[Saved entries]
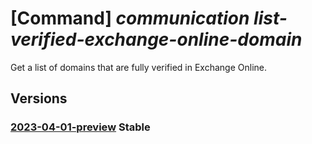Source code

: # [Command] _communication list-verified-exchange-online-domain_

Get a list of domains that are fully verified in Exchange Online.

## Versions

### [2023-04-01-preview](/Resources/mgmt-plane/L3N1YnNjcmlwdGlvbnMve30vcHJvdmlkZXJzL21pY3Jvc29mdC5jb21tdW5pY2F0aW9uL2xpc3R2ZXJpZmllZGV4Y2hhbmdlb25saW5lZG9tYWlucw==/2023-04-01-preview.xml) **Stable**

<!-- mgmt-plane /subscriptions/{}/providers/microsoft.communication/listverifiedexchangeonlinedomains 2023-04-01-preview -->
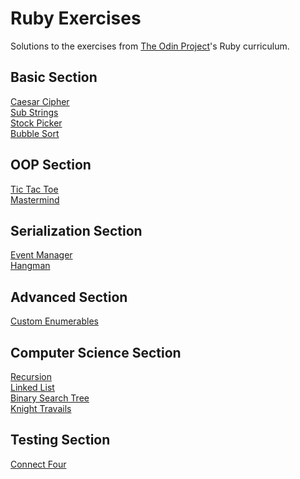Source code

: # Ruby Exercises

Solutions to the exercises from [The Odin Project](https://www.theodinproject.com/courses/ruby-programming)'s Ruby curriculum.

## Basic Section

[Caesar Cipher](https://www.theodinproject.com/lessons/ruby-caesar-cipher)\
[Sub Strings](https://www.theodinproject.com/lessons/ruby-sub-strings)\
[Stock Picker](https://www.theodinproject.com/lessons/ruby-stock-picker)\
[Bubble Sort](https://www.theodinproject.com/lessons/ruby-bubble-sort)

## OOP Section

[Tic Tac Toe](https://www.theodinproject.com/lessons/ruby-tic-tac-toe)\
[Mastermind](https://www.theodinproject.com/lessons/ruby-mastermind)

## Serialization Section

[Event Manager](https://www.theodinproject.com/lessons/ruby-event-manager)\
[Hangman](https://www.theodinproject.com/lessons/ruby-hangman)

## Advanced Section

[Custom Enumerables](https://www.theodinproject.com/lessons/ruby-custom-enumerables)

## Computer Science Section

[Recursion](https://www.theodinproject.com/lessons/ruby-recursion)\
[Linked List](https://www.theodinproject.com/lessons/ruby-linked-lists)\
[Binary Search Tree](https://www.theodinproject.com/lessons/ruby-binary-search-trees)\
[Knight Travails](https://www.theodinproject.com/lessons/ruby-knights-travails)

## Testing Section

[Connect Four](https://www.theodinproject.com/lessons/ruby-connect-four)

● Activity
Return one number, the count of lines in the records holding the word "plane".

● Result
2